Bugün iktidarı ele geçirmekten ziyade onu kaybetmemek için korku atmosferi oluşturma politikaları yaygın bir şekilde kullanılmakta. Daha çok demokratik yetkinliğe erişememiş toplumlarda etkili olan bu yaklaşım, bir bakıma korkudan kaynaklanan bir düzen oluşmasına da zemin hazırlamakta. Aslında parola cümleleri hep birbirine benzer. Mesela; “400 milletvekilini verin ve bu iş huzur içinde çözülsün” derler.

Bu noktada şunu rahatlıkla söyleyebiliriz ki, diktatörler birer korku taciridirler. Onların “korku malının” alıcısı olduğumuzda, bütün kirli politikalarına rıza göstermek, bütün hukuksuz icraatlarını tasdiklemek ve bütün ikiyüzlülüklerini görmezden gelmek zorunda kalırız. İşte bundan dolayı diktatörlerin korku paradigmalarından sakınmanın ve bunlara asla boyun eğmemenin imkânlarını çoğaltmak zorundayız.

Neyden Korkmalı?

Peki, insan neyden korkmalı?

İnsan öncelikle, insan olmanın gereklerini yerine getiremiyor olmaktan korkmalı. Zira bu korku bize, korkusuz ve erdemli bir hayat yolunda iz sürmenin bilgeliğini öğretecektir.

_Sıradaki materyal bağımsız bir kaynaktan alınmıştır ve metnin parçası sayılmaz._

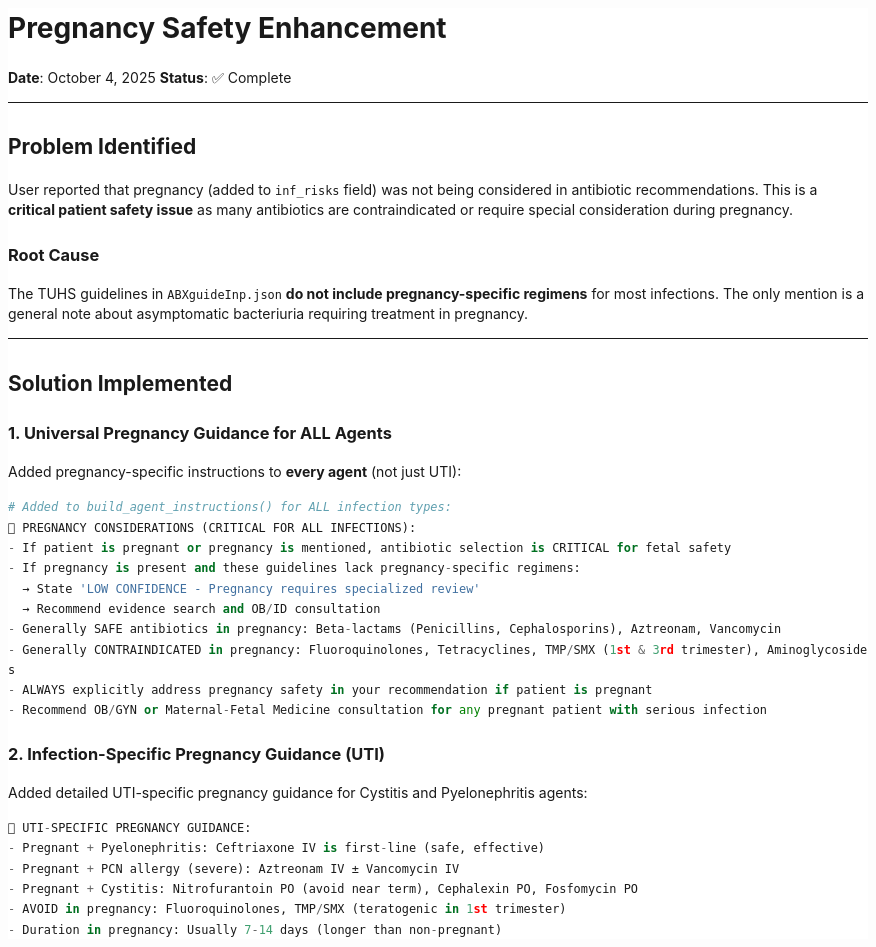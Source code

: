 # Pregnancy Safety Enhancement

**Date**: October 4, 2025
**Status**: ✅ Complete

---

## Problem Identified

User reported that pregnancy (added to `inf_risks` field) was not being considered in antibiotic recommendations. This is a **critical patient safety issue** as many antibiotics are contraindicated or require special consideration during pregnancy.

### Root Cause

The TUHS guidelines in `ABXguideInp.json` **do not include pregnancy-specific regimens** for most infections. The only mention is a general note about asymptomatic bacteriuria requiring treatment in pregnancy.

---

## Solution Implemented

### 1. Universal Pregnancy Guidance for ALL Agents

Added pregnancy-specific instructions to **every agent** (not just UTI):

```python
# Added to build_agent_instructions() for ALL infection types:
🤰 PREGNANCY CONSIDERATIONS (CRITICAL FOR ALL INFECTIONS):
- If patient is pregnant or pregnancy is mentioned, antibiotic selection is CRITICAL for fetal safety
- If pregnancy is present and these guidelines lack pregnancy-specific regimens:
  → State 'LOW CONFIDENCE - Pregnancy requires specialized review'
  → Recommend evidence search and OB/ID consultation
- Generally SAFE antibiotics in pregnancy: Beta-lactams (Penicillins, Cephalosporins), Aztreonam, Vancomycin
- Generally CONTRAINDICATED in pregnancy: Fluoroquinolones, Tetracyclines, TMP/SMX (1st & 3rd trimester), Aminoglycosides
- ALWAYS explicitly address pregnancy safety in your recommendation if patient is pregnant
- Recommend OB/GYN or Maternal-Fetal Medicine consultation for any pregnant patient with serious infection
```

### 2. Infection-Specific Pregnancy Guidance (UTI)

Added detailed UTI-specific pregnancy guidance for Cystitis and Pyelonephritis agents:

```python
🤰 UTI-SPECIFIC PREGNANCY GUIDANCE:
- Pregnant + Pyelonephritis: Ceftriaxone IV is first-line (safe, effective)
- Pregnant + PCN allergy (severe): Aztreonam IV ± Vancomycin IV
- Pregnant + Cystitis: Nitrofurantoin PO (avoid near term), Cephalexin PO, Fosfomycin PO
- AVOID in pregnancy: Fluoroquinolones, TMP/SMX (teratogenic in 1st trimester)
- Duration in pregnancy: Usually 7-14 days (longer than non-pregnant)
```
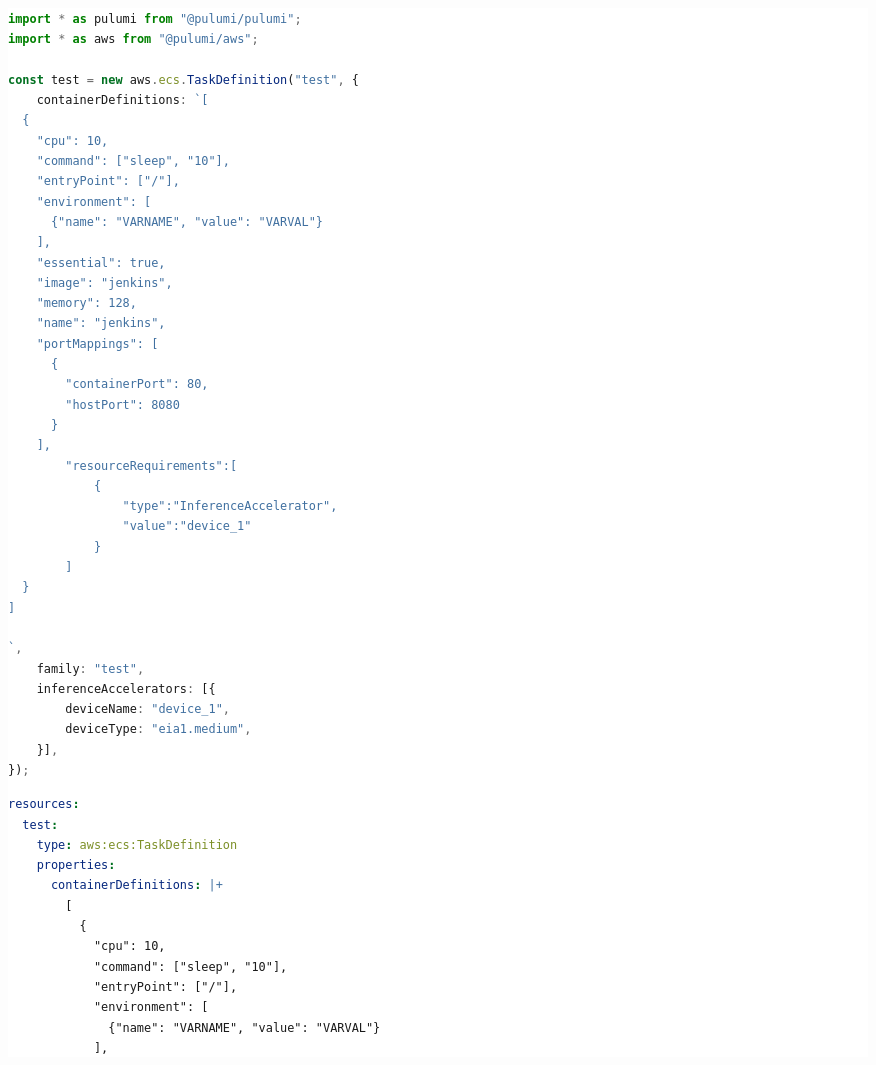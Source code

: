 
<div>
<pulumi-choosable type="language" values="typescript">


```typescript
import * as pulumi from "@pulumi/pulumi";
import * as aws from "@pulumi/aws";

const test = new aws.ecs.TaskDefinition("test", {
    containerDefinitions: `[
  {
    "cpu": 10,
    "command": ["sleep", "10"],
    "entryPoint": ["/"],
    "environment": [
      {"name": "VARNAME", "value": "VARVAL"}
    ],
    "essential": true,
    "image": "jenkins",
    "memory": 128,
    "name": "jenkins",
    "portMappings": [
      {
        "containerPort": 80,
        "hostPort": 8080
      }
    ],
        "resourceRequirements":[
            {
                "type":"InferenceAccelerator",
                "value":"device_1"
            }
        ]
  }
]

`,
    family: "test",
    inferenceAccelerators: [{
        deviceName: "device_1",
        deviceType: "eia1.medium",
    }],
});
```


</pulumi-choosable>
</div>


<div>
<pulumi-choosable type="language" values="yaml">

```yaml
resources:
  test:
    type: aws:ecs:TaskDefinition
    properties:
      containerDefinitions: |+
        [
          {
            "cpu": 10,
            "command": ["sleep", "10"],
            "entryPoint": ["/"],
            "environment": [
              {"name": "VARNAME", "value": "VARVAL"}
            ],
```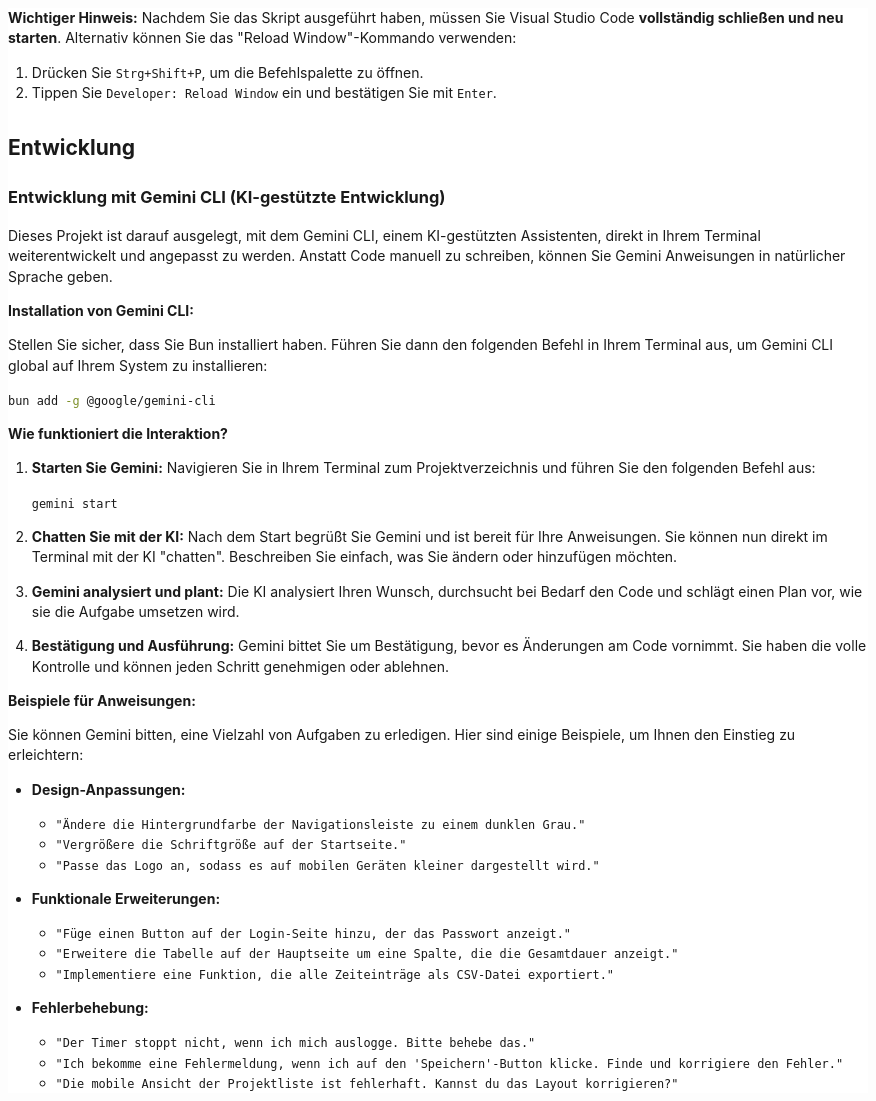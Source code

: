 **Wichtiger Hinweis:** Nachdem Sie das Skript ausgeführt haben, müssen Sie Visual Studio Code **vollständig schließen und neu starten**. Alternativ können Sie das "Reload Window"-Kommando verwenden:
1.  Drücken Sie `Strg+Shift+P`, um die Befehlspalette zu öffnen.
2.  Tippen Sie `Developer: Reload Window` ein und bestätigen Sie mit `Enter`.

## Entwicklung

### Entwicklung mit Gemini CLI (KI-gestützte Entwicklung)

Dieses Projekt ist darauf ausgelegt, mit dem Gemini CLI, einem KI-gestützten Assistenten, direkt in Ihrem Terminal weiterentwickelt und angepasst zu werden. Anstatt Code manuell zu schreiben, können Sie Gemini Anweisungen in natürlicher Sprache geben.

**Installation von Gemini CLI:**

Stellen Sie sicher, dass Sie Bun installiert haben. Führen Sie dann den folgenden Befehl in Ihrem Terminal aus, um Gemini CLI global auf Ihrem System zu installieren:

```bash
bun add -g @google/gemini-cli
```

**Wie funktioniert die Interaktion?**

1.  **Starten Sie Gemini:** Navigieren Sie in Ihrem Terminal zum Projektverzeichnis und führen Sie den folgenden Befehl aus:

    ```bash
    gemini start
    ```

2.  **Chatten Sie mit der KI:** Nach dem Start begrüßt Sie Gemini und ist bereit für Ihre Anweisungen. Sie können nun direkt im Terminal mit der KI "chatten". Beschreiben Sie einfach, was Sie ändern oder hinzufügen möchten.

3.  **Gemini analysiert und plant:** Die KI analysiert Ihren Wunsch, durchsucht bei Bedarf den Code und schlägt einen Plan vor, wie sie die Aufgabe umsetzen wird.

4.  **Bestätigung und Ausführung:** Gemini bittet Sie um Bestätigung, bevor es Änderungen am Code vornimmt. Sie haben die volle Kontrolle und können jeden Schritt genehmigen oder ablehnen.

**Beispiele für Anweisungen:**

Sie können Gemini bitten, eine Vielzahl von Aufgaben zu erledigen. Hier sind einige Beispiele, um Ihnen den Einstieg zu erleichtern:

*   **Design-Anpassungen:**
    *   `"Ändere die Hintergrundfarbe der Navigationsleiste zu einem dunklen Grau."`
    *   `"Vergrößere die Schriftgröße auf der Startseite."`
    *   `"Passe das Logo an, sodass es auf mobilen Geräten kleiner dargestellt wird."`

*   **Funktionale Erweiterungen:**
    *   `"Füge einen Button auf der Login-Seite hinzu, der das Passwort anzeigt."`
    *   `"Erweitere die Tabelle auf der Hauptseite um eine Spalte, die die Gesamtdauer anzeigt."`
    *   `"Implementiere eine Funktion, die alle Zeiteinträge als CSV-Datei exportiert."`

*   **Fehlerbehebung:**
    *   `"Der Timer stoppt nicht, wenn ich mich auslogge. Bitte behebe das."`
    *   `"Ich bekomme eine Fehlermeldung, wenn ich auf den 'Speichern'-Button klicke. Finde und korrigiere den Fehler."`
    *   `"Die mobile Ansicht der Projektliste ist fehlerhaft. Kannst du das Layout korrigieren?"`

İnsan, atalarından devraldığı dünyayı, torunlarına daha yaşanabilir biçimde devredememekten korkmalı. Aksi halde emanete hıyanet etmekle karşı karşıya kalacaktır.

İnsan, zulüm saltanatı altında yaşıyor olmayı kanıksamaktan korkmalı. Zira bu kanıksama hali önce vurdumduymazlığa, sonra nemelazımcılığa ve en nihayetinde de zalimler güruhunun bir askeri olarak insanlara cefa çektirmeye kadar götürür kişiyi.

İnsan, özgürlük duygusunun tadını bilememekten ve kısıtlı özgürlük alanının bütün bir dünya olduğunu zannetmekten korkmalı. Zira kaybedilen her özgürlük kalesi, benliğin kuşatılmasına ve kişiliğin tavizlerle delik deşik olmasına neden olur.

İnsan, karayı ak, akı kara görmekten, saksağan sesini bülbülün şarkısı zannetmekten ve gül bahçesini dikensiz vehmetmekten korkmalı. Çünkü aldanmak insan mizacının en karakteristik zaaflarındandır. Bu cümleden ters köşe aldanışlar, insanı hayal edemeyeceği ölçüde sefalete sürükler.

Ve insan hiç ölmeyecekmiş gibi yaşıyor olmaktan korkmalı. Bilmiyorum bu korku önermesine dair bir gerekçe üretmek gerekli midir? Zira mutlaka herkesin bir sonsuz hayat muradı vardır. İnananlar için öbür tarafta, inanmayanlar için ise bu dünyada övgü dolu sözlerle ve tatlı hatıralarla…

Ya size göre, insan neyden korkmalı?